* Work instructions
Every line of the records that holds the word "main" should be copied out.

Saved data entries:
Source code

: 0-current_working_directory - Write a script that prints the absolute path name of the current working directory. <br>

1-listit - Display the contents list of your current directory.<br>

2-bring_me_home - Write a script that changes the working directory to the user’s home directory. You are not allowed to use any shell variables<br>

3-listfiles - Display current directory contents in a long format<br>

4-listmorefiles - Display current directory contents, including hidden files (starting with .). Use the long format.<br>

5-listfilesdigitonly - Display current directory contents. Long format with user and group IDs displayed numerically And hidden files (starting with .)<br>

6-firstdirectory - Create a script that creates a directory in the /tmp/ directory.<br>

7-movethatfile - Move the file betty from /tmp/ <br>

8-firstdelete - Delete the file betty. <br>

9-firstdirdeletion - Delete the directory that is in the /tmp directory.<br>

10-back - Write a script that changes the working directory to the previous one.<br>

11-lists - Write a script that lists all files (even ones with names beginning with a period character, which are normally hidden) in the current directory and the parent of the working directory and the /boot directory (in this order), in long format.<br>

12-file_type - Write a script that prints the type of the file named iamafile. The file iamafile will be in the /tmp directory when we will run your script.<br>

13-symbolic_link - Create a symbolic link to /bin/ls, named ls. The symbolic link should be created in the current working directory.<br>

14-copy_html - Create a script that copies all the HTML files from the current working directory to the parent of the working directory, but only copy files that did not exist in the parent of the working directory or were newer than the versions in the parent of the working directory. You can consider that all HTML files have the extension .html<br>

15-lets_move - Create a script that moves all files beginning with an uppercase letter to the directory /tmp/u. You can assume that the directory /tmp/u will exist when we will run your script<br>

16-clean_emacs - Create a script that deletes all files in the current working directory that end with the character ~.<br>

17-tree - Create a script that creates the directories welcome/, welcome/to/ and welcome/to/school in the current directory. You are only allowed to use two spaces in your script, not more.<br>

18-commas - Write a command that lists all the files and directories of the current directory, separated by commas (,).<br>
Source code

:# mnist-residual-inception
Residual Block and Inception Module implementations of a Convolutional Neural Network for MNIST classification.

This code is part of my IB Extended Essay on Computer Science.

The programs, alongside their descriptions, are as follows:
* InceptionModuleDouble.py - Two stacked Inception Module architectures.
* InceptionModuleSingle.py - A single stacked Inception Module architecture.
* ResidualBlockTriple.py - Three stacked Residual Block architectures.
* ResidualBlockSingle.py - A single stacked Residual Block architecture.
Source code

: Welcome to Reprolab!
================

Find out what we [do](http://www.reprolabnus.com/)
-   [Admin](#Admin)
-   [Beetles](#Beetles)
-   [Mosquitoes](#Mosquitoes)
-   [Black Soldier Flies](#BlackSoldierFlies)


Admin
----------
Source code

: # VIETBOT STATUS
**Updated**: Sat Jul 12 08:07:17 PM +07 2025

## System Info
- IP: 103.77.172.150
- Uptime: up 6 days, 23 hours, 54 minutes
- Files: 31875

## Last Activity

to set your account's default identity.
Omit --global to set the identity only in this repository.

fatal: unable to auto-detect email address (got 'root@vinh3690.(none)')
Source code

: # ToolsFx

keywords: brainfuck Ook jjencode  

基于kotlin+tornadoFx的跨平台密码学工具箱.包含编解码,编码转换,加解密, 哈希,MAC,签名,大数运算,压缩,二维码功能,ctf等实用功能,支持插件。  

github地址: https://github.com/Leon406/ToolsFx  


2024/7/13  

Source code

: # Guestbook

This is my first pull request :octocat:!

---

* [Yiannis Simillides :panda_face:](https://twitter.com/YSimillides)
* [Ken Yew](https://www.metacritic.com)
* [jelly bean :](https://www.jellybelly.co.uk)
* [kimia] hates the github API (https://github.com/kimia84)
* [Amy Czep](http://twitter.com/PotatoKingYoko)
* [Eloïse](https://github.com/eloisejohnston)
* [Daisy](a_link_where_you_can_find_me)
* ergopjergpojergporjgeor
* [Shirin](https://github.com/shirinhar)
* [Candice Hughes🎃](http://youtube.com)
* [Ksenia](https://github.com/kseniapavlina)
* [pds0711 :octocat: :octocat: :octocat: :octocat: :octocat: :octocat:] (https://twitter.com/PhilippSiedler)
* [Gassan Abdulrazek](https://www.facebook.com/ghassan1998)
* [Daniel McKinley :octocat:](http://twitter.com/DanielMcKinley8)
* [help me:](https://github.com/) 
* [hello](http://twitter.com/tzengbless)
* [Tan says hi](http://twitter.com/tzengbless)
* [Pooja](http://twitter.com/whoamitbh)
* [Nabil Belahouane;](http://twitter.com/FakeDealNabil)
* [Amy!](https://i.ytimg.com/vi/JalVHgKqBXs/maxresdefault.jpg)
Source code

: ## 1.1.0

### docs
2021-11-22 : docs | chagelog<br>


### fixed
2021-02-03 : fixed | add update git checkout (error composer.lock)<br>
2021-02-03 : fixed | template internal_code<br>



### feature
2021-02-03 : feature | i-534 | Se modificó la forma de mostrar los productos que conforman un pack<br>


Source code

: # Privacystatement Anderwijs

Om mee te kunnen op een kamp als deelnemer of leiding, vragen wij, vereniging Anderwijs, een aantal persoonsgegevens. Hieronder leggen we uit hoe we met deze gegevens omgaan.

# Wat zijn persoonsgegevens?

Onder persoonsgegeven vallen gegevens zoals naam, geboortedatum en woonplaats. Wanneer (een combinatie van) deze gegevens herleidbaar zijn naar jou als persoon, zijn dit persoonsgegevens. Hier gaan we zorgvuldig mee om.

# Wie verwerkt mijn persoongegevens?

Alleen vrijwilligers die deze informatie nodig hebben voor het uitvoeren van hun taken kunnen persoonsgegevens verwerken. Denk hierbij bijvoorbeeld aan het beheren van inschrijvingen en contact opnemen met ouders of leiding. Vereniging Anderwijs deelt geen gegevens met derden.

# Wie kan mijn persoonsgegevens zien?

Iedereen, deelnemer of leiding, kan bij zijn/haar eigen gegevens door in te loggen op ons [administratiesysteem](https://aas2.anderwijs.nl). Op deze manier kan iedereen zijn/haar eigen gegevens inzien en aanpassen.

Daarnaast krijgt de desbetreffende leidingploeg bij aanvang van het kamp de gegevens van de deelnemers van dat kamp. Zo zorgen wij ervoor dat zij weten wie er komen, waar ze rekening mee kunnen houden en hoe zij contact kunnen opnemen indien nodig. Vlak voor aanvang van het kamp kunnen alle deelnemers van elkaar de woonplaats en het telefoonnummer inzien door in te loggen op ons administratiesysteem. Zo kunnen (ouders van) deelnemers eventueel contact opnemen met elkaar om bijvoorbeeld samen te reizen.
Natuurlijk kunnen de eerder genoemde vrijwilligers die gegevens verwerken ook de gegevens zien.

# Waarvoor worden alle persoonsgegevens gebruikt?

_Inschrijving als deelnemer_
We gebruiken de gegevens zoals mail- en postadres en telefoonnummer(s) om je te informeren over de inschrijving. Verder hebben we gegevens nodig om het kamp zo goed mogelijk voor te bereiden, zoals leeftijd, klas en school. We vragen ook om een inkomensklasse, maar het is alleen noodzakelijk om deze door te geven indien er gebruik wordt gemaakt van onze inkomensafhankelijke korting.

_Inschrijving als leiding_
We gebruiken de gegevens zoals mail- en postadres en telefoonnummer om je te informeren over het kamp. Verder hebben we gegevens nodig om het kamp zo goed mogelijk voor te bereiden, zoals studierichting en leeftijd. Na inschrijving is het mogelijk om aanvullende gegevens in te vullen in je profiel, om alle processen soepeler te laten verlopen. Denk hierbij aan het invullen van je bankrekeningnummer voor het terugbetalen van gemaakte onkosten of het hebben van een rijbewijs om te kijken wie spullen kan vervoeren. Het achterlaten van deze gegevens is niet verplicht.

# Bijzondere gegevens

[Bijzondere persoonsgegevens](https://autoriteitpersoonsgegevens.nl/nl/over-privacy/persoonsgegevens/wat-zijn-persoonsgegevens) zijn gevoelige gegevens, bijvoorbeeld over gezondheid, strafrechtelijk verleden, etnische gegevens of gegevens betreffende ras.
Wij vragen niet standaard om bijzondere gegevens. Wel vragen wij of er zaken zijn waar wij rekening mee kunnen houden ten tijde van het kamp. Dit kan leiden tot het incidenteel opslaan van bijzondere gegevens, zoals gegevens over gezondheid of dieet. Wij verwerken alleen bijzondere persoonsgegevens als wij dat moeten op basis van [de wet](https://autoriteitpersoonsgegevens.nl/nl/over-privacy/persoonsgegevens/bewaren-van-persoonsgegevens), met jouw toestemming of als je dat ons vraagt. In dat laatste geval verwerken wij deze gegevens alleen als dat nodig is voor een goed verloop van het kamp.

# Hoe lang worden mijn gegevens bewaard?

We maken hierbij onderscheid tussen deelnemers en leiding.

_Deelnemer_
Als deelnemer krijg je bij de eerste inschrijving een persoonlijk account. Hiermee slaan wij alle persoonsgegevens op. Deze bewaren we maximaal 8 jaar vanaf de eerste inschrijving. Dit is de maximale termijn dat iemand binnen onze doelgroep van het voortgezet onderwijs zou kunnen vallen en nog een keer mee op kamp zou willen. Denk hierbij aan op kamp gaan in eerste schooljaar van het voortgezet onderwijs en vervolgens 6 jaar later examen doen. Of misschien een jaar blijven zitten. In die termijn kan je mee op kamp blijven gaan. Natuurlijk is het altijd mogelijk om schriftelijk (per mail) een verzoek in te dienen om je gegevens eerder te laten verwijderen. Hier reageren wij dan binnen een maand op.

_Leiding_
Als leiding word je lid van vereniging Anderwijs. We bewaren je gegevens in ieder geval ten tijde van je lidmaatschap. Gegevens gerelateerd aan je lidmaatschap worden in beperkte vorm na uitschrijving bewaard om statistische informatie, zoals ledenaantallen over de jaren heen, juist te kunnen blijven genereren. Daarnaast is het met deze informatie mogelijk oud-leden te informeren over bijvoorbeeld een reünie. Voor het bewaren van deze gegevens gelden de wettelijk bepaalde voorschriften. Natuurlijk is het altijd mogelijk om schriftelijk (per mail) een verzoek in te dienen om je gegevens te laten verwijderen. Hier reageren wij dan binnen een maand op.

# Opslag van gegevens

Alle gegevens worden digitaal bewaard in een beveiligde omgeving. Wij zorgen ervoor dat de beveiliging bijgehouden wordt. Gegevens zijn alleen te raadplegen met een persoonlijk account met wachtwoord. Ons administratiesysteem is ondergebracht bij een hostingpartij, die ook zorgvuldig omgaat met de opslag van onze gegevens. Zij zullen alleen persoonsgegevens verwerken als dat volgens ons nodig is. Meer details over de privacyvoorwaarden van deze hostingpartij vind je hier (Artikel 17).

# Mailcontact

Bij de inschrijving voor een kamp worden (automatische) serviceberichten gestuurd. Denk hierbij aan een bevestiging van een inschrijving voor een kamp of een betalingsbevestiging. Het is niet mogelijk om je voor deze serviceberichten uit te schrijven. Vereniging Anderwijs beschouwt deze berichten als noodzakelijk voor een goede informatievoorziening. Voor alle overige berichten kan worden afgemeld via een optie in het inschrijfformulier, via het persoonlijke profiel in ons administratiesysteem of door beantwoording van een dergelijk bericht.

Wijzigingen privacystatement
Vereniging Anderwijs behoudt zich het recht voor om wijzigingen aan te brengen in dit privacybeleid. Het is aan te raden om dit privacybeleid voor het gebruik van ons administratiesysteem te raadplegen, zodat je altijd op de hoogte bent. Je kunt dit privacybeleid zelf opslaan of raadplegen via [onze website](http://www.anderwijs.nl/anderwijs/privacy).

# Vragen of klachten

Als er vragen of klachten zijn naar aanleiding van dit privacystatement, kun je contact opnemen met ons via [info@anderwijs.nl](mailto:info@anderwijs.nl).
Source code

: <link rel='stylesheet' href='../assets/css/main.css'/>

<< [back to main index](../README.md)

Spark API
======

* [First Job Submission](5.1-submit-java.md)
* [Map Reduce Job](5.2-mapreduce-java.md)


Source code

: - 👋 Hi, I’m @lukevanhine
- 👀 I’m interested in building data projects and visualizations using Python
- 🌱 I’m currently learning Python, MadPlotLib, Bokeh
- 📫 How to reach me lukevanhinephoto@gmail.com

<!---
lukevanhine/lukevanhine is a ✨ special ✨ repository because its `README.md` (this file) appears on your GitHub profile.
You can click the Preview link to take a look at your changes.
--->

* Task result
: <link rel='stylesheet' href='../assets/css/main.css'/>
<< [back to main index](../README.md)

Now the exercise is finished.